[Plain-text document sources]
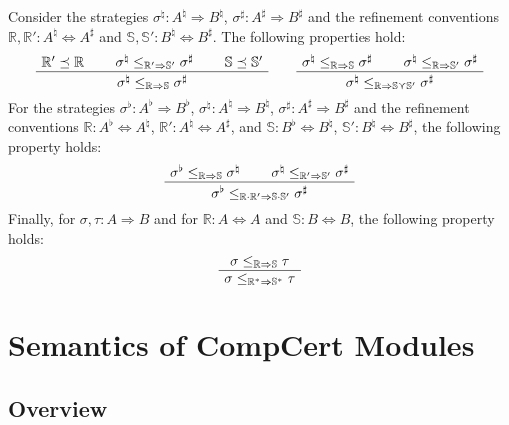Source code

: \documentclass[acmsmall,timestamp,review,anonymous]{acmart}
\begin{document}
\begin{lemma} \label{lemma:kleenesim} %
Consider the strategies
$\sigma^\natural : A^\natural \Rightarrow B^\natural$,
$\sigma^\sharp : A^\sharp \Rightarrow B^\sharp$ and
the refinement conventions
$\mathbb{R}, \mathbb{R}' : A^\natural \Leftrightarrow A^\sharp$ and
$\mathbb{S}, \mathbb{S}' : B^\natural \Leftrightarrow B^\sharp$.
The following properties hold:
\[
  \AxiomC{$\mathbb{R}' \preceq \mathbb{R}$}
  \AxiomC{$\sigma^\natural \le_{\mathbb{R}' \Rightarrow \mathbb{S}'} \sigma^\sharp$}
  \AxiomC{$\mathbb{S} \preceq \mathbb{S}'$}
  \TrinaryInfC{$\sigma^\natural \le_{\mathbb{R} \Rightarrow \mathbb{S}} \sigma^\sharp$}
  \DisplayProof
  \qquad
  \AxiomC{$\sigma^\natural \le_{\mathbb{R} \Rightarrow \mathbb{S}} \sigma^\sharp$}
  \AxiomC{$\sigma^\natural \le_{\mathbb{R} \Rightarrow \mathbb{S}'} \sigma^\sharp$}
  \BinaryInfC{$\sigma^\natural
     \le_{\mathbb{R} \Rightarrow \mathbb{S} \curlyvee \mathbb{S}'} \sigma^\sharp$}
  \DisplayProof
\]
For the strategies
$\sigma^\flat : A^\flat \Rightarrow B^\flat$,
$\sigma^\natural : A^\natural \Rightarrow B^\natural$,
$\sigma^\sharp : A^\sharp \Rightarrow B^\sharp$ and
the refinement conventions
$\mathbb{R} : A^\flat \Leftrightarrow A^\natural$,
$\mathbb{R}' : A^\natural \Leftrightarrow A^\sharp$, and
$\mathbb{S} : B^\flat \Leftrightarrow B^\natural$,
$\mathbb{S}' : B^\natural \Leftrightarrow B^\sharp$,
the following property holds:
\[
  \AxiomC{$\sigma^\flat \le_{\mathbb{R} \Rightarrow \mathbb{S}} \sigma^\natural$}
  \AxiomC{$\sigma^\natural \le_{\mathbb{R}' \Rightarrow \mathbb{S}'} \sigma^\sharp$}
  \BinaryInfC{$\sigma^\flat
    \le_{\mathbb{R} \cdot \mathbb{R}' \Rightarrow \mathbb{S} \cdot \mathbb{S}'}
    \sigma^\sharp$}
  \DisplayProof
\]
Finally,
for
$\sigma, \tau : A \Rightarrow B$
and for
$\mathbb{R} : A \Leftrightarrow A$ and
$\mathbb{S} : B \Leftrightarrow B$,
the following property holds:
\[
  \AxiomC{$\sigma \le_{\mathbb{R} \Rightarrow \mathbb{S}} \tau$}
  \UnaryInfC{$\sigma \le_{\mathbb{R}^* \Rightarrow \mathbb{S}^*} \tau$}
  \DisplayProof
\]
\end{lemma}



\section{Semantics of CompCert Modules} \label{sec:modsem} %

\subsection{Overview} %
\end{document}
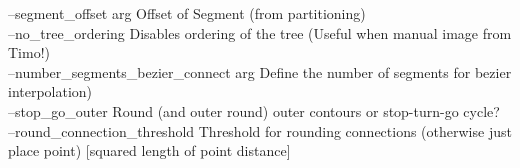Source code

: {  --segment\_offset arg                 Offset of Segment (from partitioning)\\
  --no\_tree\_ordering  Disables ordering of the tree (Useful when manual image from Timo!)\\
  --number\_segments\_bezier\_connect arg Define the number of segments for bezier interpolation)\\
  --stop\_go\_outer                      Round (and outer round) outer contours
                                       or stop-turn-go cycle?\\
  --round\_connection\_threshold         Threshold for rounding connections 
                                       (otherwise just place point) [squared 
                                       length of point distance]
}
\normalsize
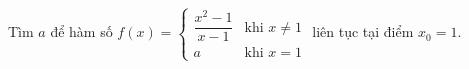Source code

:\begin{ex}
Tìm $a$ để hàm số $f(x)=\begin{cases}\dfrac{x^2-1}{x-1}&\text{khi }x\ne1\\a&\text{khi }x=1\end{cases}$ liên tục tại điểm $x_0=1$.
\end{ex}

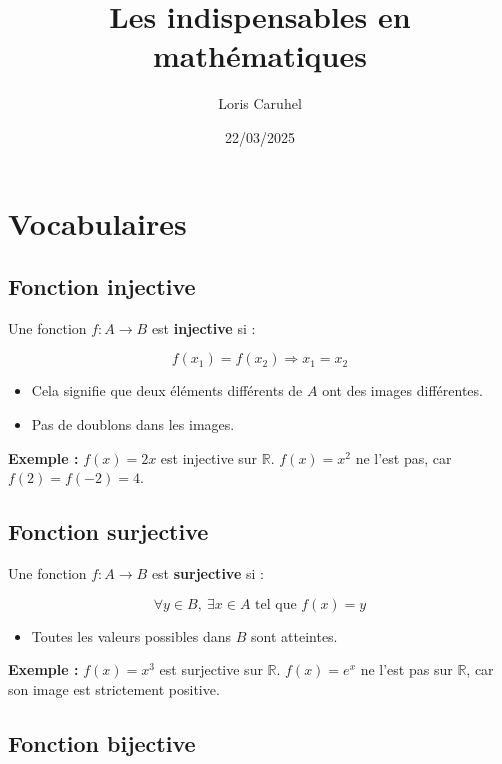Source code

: \documentclass[12]{article}%
\title{\LARGE\textbf{Les indispensables en mathématiques}}
\author{Loris Caruhel}
\date{22/03/2025}
\theoremstyle{plain}
\theoremstyle{definition}
\theoremstyle{remark}
\begin{document}
\maketitle
\newpage

\large
\tableofcontents

\newpage
\section{Vocabulaires}
\subsection*{Fonction injective}

Une fonction \( f : A \to B \) est \textbf{injective} si :

\[
f(x_1) = f(x_2) \Rightarrow x_1 = x_2
\]

\begin{itemize}[label=--]
	\item Cela signifie que deux éléments différents de \( A \) ont des images différentes.
	\item Pas de doublons dans les images.
\end{itemize}

\textbf{Exemple :} \( f(x) = 2x \) est injective sur \( \mathbb{R} \).  
\( f(x) = x^2 \) ne l'est pas, car \( f(2) = f(-2) = 4 \).

\vspace{0.5cm}

\subsection*{Fonction surjective}

Une fonction \( f : A \to B \) est \textbf{surjective} si :

\[
\forall y \in B, \ \exists x \in A \text{ tel que } f(x) = y
\]

\begin{itemize}[label=--]
	\item Toutes les valeurs possibles dans \( B \) sont atteintes.
\end{itemize}

\textbf{Exemple :} \( f(x) = x^3 \) est surjective sur \( \mathbb{R} \).  
\( f(x) = e^x \) ne l'est pas sur \( \mathbb{R} \), car son image est strictement positive.

\vspace{0.5cm}

\subsection*{Fonction bijective}
\end{document}
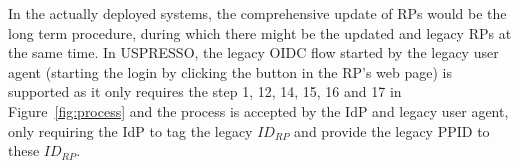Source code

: In the actually deployed systems, the comprehensive update of RPs would be the long term procedure, during which there might be the updated and legacy RPs at the same time. In USPRESSO, the legacy OIDC flow started by the legacy user agent (starting the login by clicking the button in the RP's web page) is supported as it only requires the step 1, 12, 14, 15, 16 and 17 in Figure~\ref{fig:process} and the process is accepted by the IdP and legacy user agent, only requiring the IdP to tag the legacy $ID_{RP}$ and provide the legacy PPID to these $ID_{RP}$.

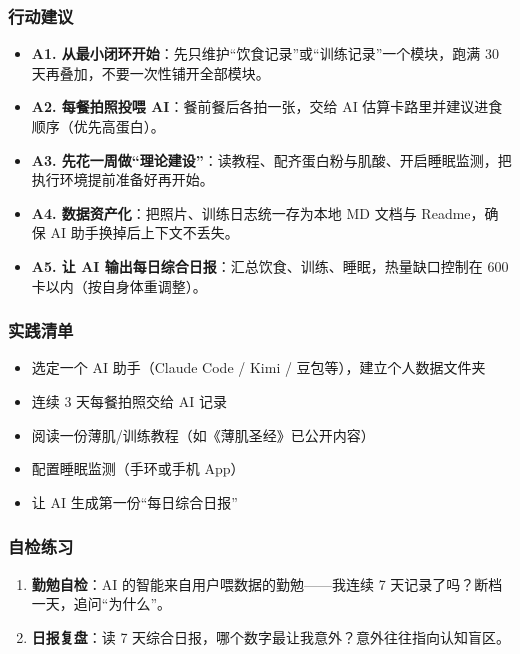\subsubsection{行动建议}

\begin{itemize}
\tightlist
\item
  \textbf{A1.
  从最小闭环开始}：先只维护``饮食记录''或``训练记录''一个模块，跑满 30
  天再叠加，不要一次性铺开全部模块。
\item
  \textbf{A2. 每餐拍照投喂 AI}：餐前餐后各拍一张，交给 AI
  估算卡路里并建议进食顺序（优先高蛋白）。
\item
  \textbf{A3.
  先花一周做``理论建设''}：读教程、配齐蛋白粉与肌酸、开启睡眠监测，把执行环境提前准备好再开始。
\item
  \textbf{A4. 数据资产化}：把照片、训练日志统一存为本地 MD 文档与
  Readme，确保 AI 助手换掉后上下文不丢失。
\item
  \textbf{A5. 让 AI
  输出每日综合日报}：汇总饮食、训练、睡眠，热量缺口控制在 600
  卡以内（按自身体重调整）。
\end{itemize}

\subsubsection{实践清单}

\begin{itemize}
\tightlist
\item[$\square$]
  选定一个 AI 助手（Claude Code / Kimi / 豆包等），建立个人数据文件夹
\item[$\square$]
  连续 3 天每餐拍照交给 AI 记录
\item[$\square$]
  阅读一份薄肌/训练教程（如《薄肌圣经》已公开内容）
\item[$\square$]
  配置睡眠监测（手环或手机 App）
\item[$\square$]
  让 AI 生成第一份``每日综合日报''
\end{itemize}

\subsubsection{自检练习}

\begin{enumerate}
\def\labelenumi{\arabic{enumi}.}
\tightlist
\item
  \textbf{勤勉自检}：AI 的智能来自用户喂数据的勤勉------我连续 7
  天记录了吗？断档一天，追问``为什么''。
\item
  \textbf{日报复盘}：读 7
  天综合日报，哪个数字最让我意外？意外往往指向认知盲区。
\end{enumerate}

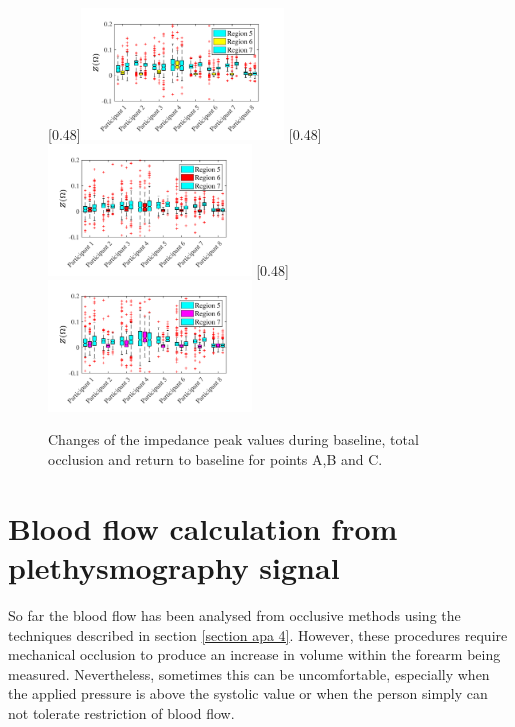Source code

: \begin{figure}
	\null\hfill%
	[0.48\textwidth]{\includegraphics[width=0.48\textwidth, trim={0.5cm 0cm 1.5cm 0 cm}, clip]{figure_apa_7a}}%
	\hfill%
	[0.48\textwidth]{\includegraphics[width=0.48\textwidth, trim={0.5cm 0cm 1.5cm 0 cm}, clip]{figure_apa_7b}}%
	\hfill%
	[0.48\textwidth]{\includegraphics[width=0.48\textwidth, trim={0.5cm 0cm 1.5cm 0 cm}, clip]{figure_apa_7c}}%
	\null%
	\caption{Changes of the impedance peak values during baseline, total occlusion and return to baseline for points A,B and C.}
	\label{fig:iPG_change_points_total}
\end{figure}

\section{Blood flow calculation from plethysmography signal}
\label{section apa 5}
So far the blood flow has been analysed from occlusive methods using the techniques described in section \ref{section apa 4}. However, these procedures require mechanical occlusion to produce an increase in volume within the forearm being measured. Nevertheless, sometimes this can be uncomfortable, especially when the applied pressure is above the systolic value or when the person simply can not tolerate restriction of blood flow.

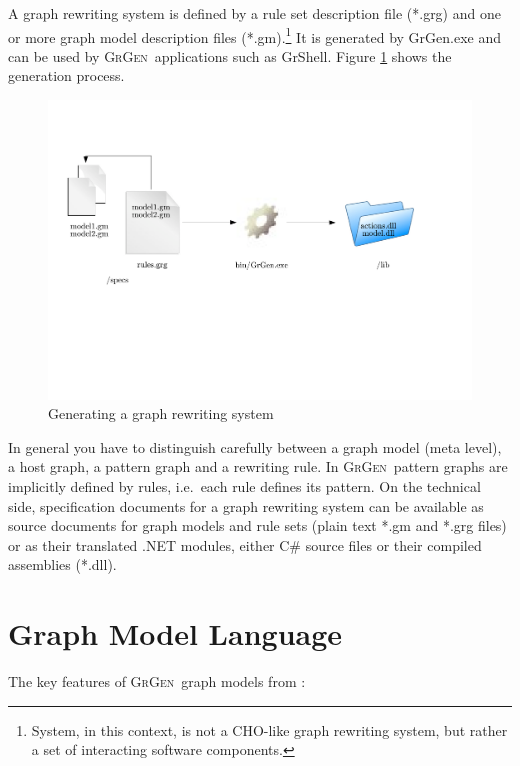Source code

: \documentclass[a4paper,11pt]{report}
\providecommand{\GrG}{{\scshape GrGen}}
\begin{document}
A graph rewriting system is defined by a rule set description file (*.grg) and one or more graph model description files (*.gm).\footnote{System, in this context, is not a CHO-like graph rewriting system, but rather a set of interacting software components.} It is generated by GrGen.exe and can be used by \GrG\ applications such as GrShell. Figure \ref{process} shows the generation process.
\begin{figure}[htbp]
  \centering
  \includegraphics[width=\textwidth]{fig/process}
  \caption{Generating a graph rewriting system}
  \label{process}
\end{figure}

In general you have to distinguish carefully between a graph model (meta level), a host graph, a pattern graph and a rewriting rule. In \GrG\ pattern graphs are implicitly defined by rules, i.e.\ each rule defines its pattern. On the technical side, specification documents for a graph rewriting system can be available as source documents for graph models and rule sets (plain text *.gm and *.grg files) or as their translated .NET modules, either C\# source files or their compiled assemblies (*.dll).

\chapter{Graph Model Language}
The key features of \GrG\ graph models from \cite{geiss}:
\end{document}
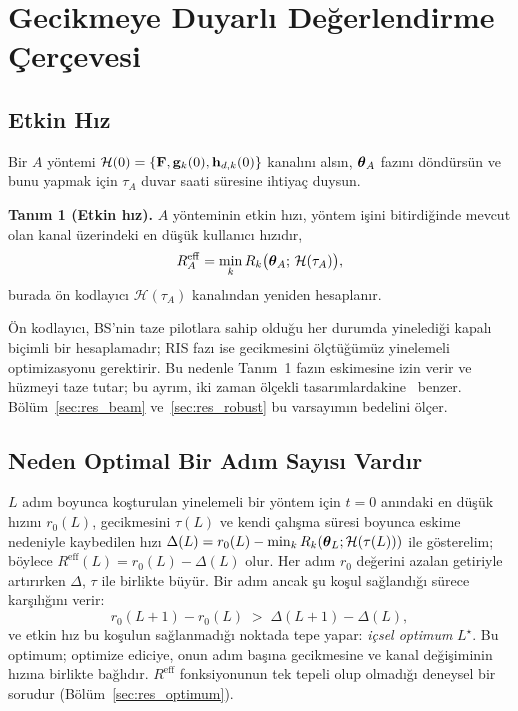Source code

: \section{Gecikmeye Duyarlı Değerlendirme Çerçevesi}
\label{sec:framework}

\subsection{Etkin Hız}
Bir $A$ yöntemi $\mathcal{H}(0)=\{\mathbf{F},\mathbf{g}_k(0),\mathbf{h}_{d,k}(0)\}$ kanalını alsın, $\boldsymbol{\theta}_A$ fazını döndürsün ve bunu yapmak için $\tau_A$ duvar saati süresine ihtiyaç duysun.

\textbf{Tanım 1 (Etkin hız).} $A$ yönteminin etkin hızı, yöntem işini bitirdiğinde mevcut olan kanal üzerindeki en düşük kullanıcı hızıdır,
\begin{equation}
    R^{\mathrm{eff}}_A = \min_k R_k\big(\boldsymbol{\theta}_A;\,\mathcal{H}(\tau_A)\big),
    \label{eq:effective_rate}
\end{equation}
burada ön kodlayıcı $\mathcal{H}(\tau_A)$ kanalından yeniden hesaplanır.

Ön kodlayıcı, BS'nin taze pilotlara sahip olduğu her durumda yinelediği kapalı biçimli bir hesaplamadır; RIS fazı ise gecikmesini ölçtüğümüz yinelemeli optimizasyonu gerektirir. Bu nedenle Tanım~1 fazın eskimesine izin verir ve hüzmeyi taze tutar; bu ayrım, iki zaman ölçekli tasarımlardakine~\cite{Zhao2021TWC} benzer. Bölüm~\ref{sec:res_beam} ve~\ref{sec:res_robust} bu varsayımın bedelini ölçer.

\subsection{Neden Optimal Bir Adım Sayısı Vardır}
$L$ adım boyunca koşturulan yinelemeli bir yöntem için $t=0$ anındaki en düşük hızını $r_0(L)$, gecikmesini $\tau(L)$ ve kendi çalışma süresi boyunca eskime nedeniyle kaybedilen hızı $\Delta(L)=r_0(L)-\min_k R_k(\boldsymbol{\theta}_L;\mathcal{H}(\tau(L)))$ ile gösterelim; böylece $R^{\mathrm{eff}}(L)=r_0(L)-\Delta(L)$ olur. Her adım $r_0$ değerini azalan getiriyle artırırken $\Delta$, $\tau$ ile birlikte büyür. Bir adım ancak şu koşul sağlandığı sürece karşılığını verir:
\begin{equation}
    r_0(L+1)-r_0(L) \;>\; \Delta(L+1)-\Delta(L),
    \label{eq:marginal}
\end{equation}
ve etkin hız bu koşulun sağlanmadığı noktada tepe yapar: \emph{içsel optimum} $L^\star$. Bu optimum; optimize ediciye, onun adım başına gecikmesine ve kanal değişiminin hızına birlikte bağlıdır. $R^{\mathrm{eff}}$ fonksiyonunun tek tepeli olup olmadığı deneysel bir sorudur (Bölüm~\ref{sec:res_optimum}).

## Exercise goal
Wherever a line in the data above holds "injective", copy that line.

## Response box
\subsection*{Fonction injective}
Une fonction \( f : A \to B \) est \textbf{injective} si :
\textbf{Exemple :} \( f(x) = 2x \) est injective sur \( \mathbb{R} \).  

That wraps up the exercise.